▶ Items from a data source
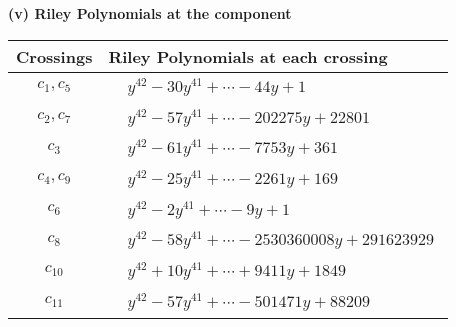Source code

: \documentclass[1p]{elsarticle_modified}
\theoremstyle{definition}
\begin{document}
\newpage\renewcommand{\arraystretch}{1}
\flushleft \textbf{(v) Riley Polynomials at the component}\newline \\
\begin{tabular}{m{50pt}|m{274pt}}
Crossings & \hspace{64pt}Riley Polynomials at each crossing \\
\hline $$\begin{aligned}c_{1},c_{5}\end{aligned}$$&$\begin{aligned}
&y^{42}-30 y^{41}+\cdots-44 y+1
\end{aligned}$\\
\hline $$\begin{aligned}c_{2},c_{7}\end{aligned}$$&$\begin{aligned}
&y^{42}-57 y^{41}+\cdots-202275 y+22801
\end{aligned}$\\
\hline $$\begin{aligned}c_{3}\end{aligned}$$&$\begin{aligned}
&y^{42}-61 y^{41}+\cdots-7753 y+361
\end{aligned}$\\
\hline $$\begin{aligned}c_{4},c_{9}\end{aligned}$$&$\begin{aligned}
&y^{42}-25 y^{41}+\cdots-2261 y+169
\end{aligned}$\\
\hline $$\begin{aligned}c_{6}\end{aligned}$$&$\begin{aligned}
&y^{42}-2 y^{41}+\cdots-9 y+1
\end{aligned}$\\
\hline $$\begin{aligned}c_{8}\end{aligned}$$&$\begin{aligned}
&y^{42}-58 y^{41}+\cdots-2530360008 y+291623929
\end{aligned}$\\
\hline $$\begin{aligned}c_{10}\end{aligned}$$&$\begin{aligned}
&y^{42}+10 y^{41}+\cdots+9411 y+1849
\end{aligned}$\\
\hline $$\begin{aligned}c_{11}\end{aligned}$$&$\begin{aligned}
&y^{42}-57 y^{41}+\cdots-501471 y+88209
\end{aligned}$\\
\hline
\end{tabular}\\~\\
\end{document}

▶ What the task requires
Gather each line from the entries above that includes the word "cdots".

▶ Output for this task
&y^{42}-30 y^{41}+\cdots-44 y+1
&y^{42}-57 y^{41}+\cdots-202275 y+22801
&y^{42}-61 y^{41}+\cdots-7753 y+361
&y^{42}-25 y^{41}+\cdots-2261 y+169
&y^{42}-2 y^{41}+\cdots-9 y+1
&y^{42}-58 y^{41}+\cdots-2530360008 y+291623929
&y^{42}+10 y^{41}+\cdots+9411 y+1849
&y^{42}-57 y^{41}+\cdots-501471 y+88209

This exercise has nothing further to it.